I was thinking this morning about the fact that this will be the 7th presidential election that I have had the privilege of voting in. It will probably surprise no one to learn that I have voted Republican in the general election each time (lest anyone think I only vote along party lines, I will mention that I have twice voted for Democrats for governor: I voted for Bob Casey in Pennsylvania in 1990 and for Phil Bredeson in Tennessee in 2002). However, I have never voted for the eventual Republican nominee in a seriously contested presidential primary, unless one considers the 1992 primary to have been seriously contested. Given that track record, the Republican contenders may wish to campaign against my vote!
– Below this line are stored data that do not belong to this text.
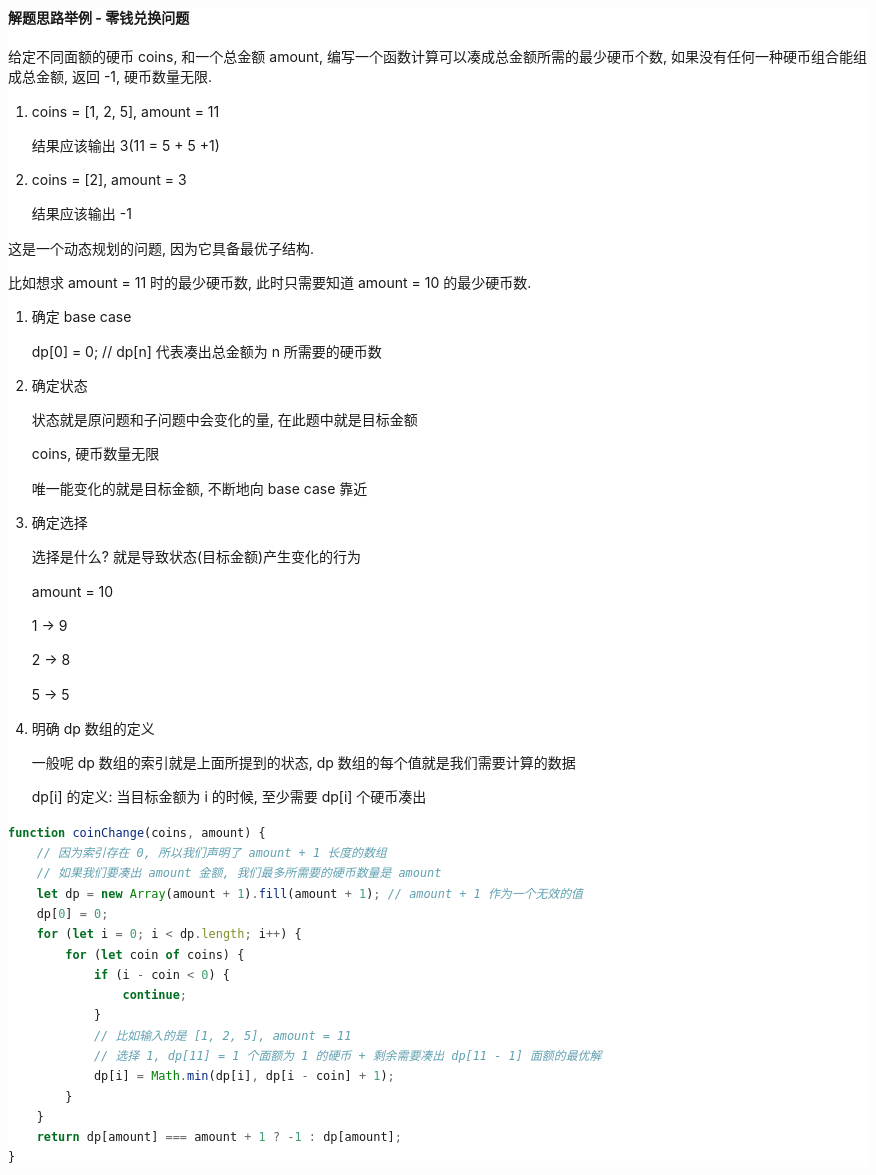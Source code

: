 #### 解题思路举例 - 零钱兑换问题

给定不同面额的硬币 coins, 和一个总金额 amount, 编写一个函数计算可以凑成总金额所需的最少硬币个数, 如果没有任何一种硬币组合能组成总金额, 返回 -1, 硬币数量无限.

1. coins = [1, 2, 5], amount = 11

   结果应该输出 3(11 = 5 + 5 +1)

2. coins = [2], amount = 3

   结果应该输出 -1

这是一个动态规划的问题, 因为它具备最优子结构.

比如想求 amount = 11 时的最少硬币数, 此时只需要知道 amount = 10 的最少硬币数.

1. 确定 base case

   dp[0] = 0; // dp[n] 代表凑出总金额为 n 所需要的硬币数

2. 确定状态

   状态就是原问题和子问题中会变化的量, 在此题中就是目标金额

   coins, 硬币数量无限

   唯一能变化的就是目标金额, 不断地向 base case 靠近

3. 确定选择

   选择是什么? 就是导致状态(目标金额)产生变化的行为

   amount = 10

   1 -> 9

   2 -> 8

   5 -> 5

4. 明确 dp 数组的定义

   一般呢 dp 数组的索引就是上面所提到的状态, dp 数组的每个值就是我们需要计算的数据
   
   dp[i] 的定义: 当目标金额为 i 的时候, 至少需要 dp[i] 个硬币凑出

```js
function coinChange(coins, amount) {
    // 因为索引存在 0, 所以我们声明了 amount + 1 长度的数组
    // 如果我们要凑出 amount 金额, 我们最多所需要的硬币数量是 amount
    let dp = new Array(amount + 1).fill(amount + 1); // amount + 1 作为一个无效的值
    dp[0] = 0;
    for (let i = 0; i < dp.length; i++) {
        for (let coin of coins) {
            if (i - coin < 0) {
                continue;
            }
            // 比如输入的是 [1, 2, 5], amount = 11
            // 选择 1, dp[11] = 1 个面额为 1 的硬币 + 剩余需要凑出 dp[11 - 1] 面额的最优解
            dp[i] = Math.min(dp[i], dp[i - coin] + 1);
        }
    }
    return dp[amount] === amount + 1 ? -1 : dp[amount];
}
```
Here are my past primary votes:

1984 -- uncontested. The nominee was Ronald Reagan.
1988 -- I voted for Jack Kemp. The nominee was George H.W. Bush
1992 -- I voted for George H.W. Bush, who was challenged for a while by Pat Buchanan. Mr. Bush was the nominee.

1996 -- I voted for Steve Forbes (only because Phil Gramm had dropped out). The nominee was Bob Dole

2000 -- I voted for John McCain. The nominee was George W. Bush.
2004 -- uncontested. The nominee was George W. Bush.

In 2008, I plan to vote for Fred Thompson.

Tuesday, January 01, 2008

If I Were Running....

2008 will mark the third presidential election for which The Oracle was constitutionally qualified to seek the highest office in the land. Alas, my name will not appear on the ballot in any state, and I would expect that trend to continue for the remainder of my lifetime.

Nonetheless, over the course of the next couple of weeks, I will set forth a number of posts outlining what my campaign priorities and positions would be if I were actually running. In so doing, I hope to lay out a consistent philosophy of governance that would be workable in the real world. I hope that readers will benefit from these posts. I am certain that I will benefit from the discipline of writing them.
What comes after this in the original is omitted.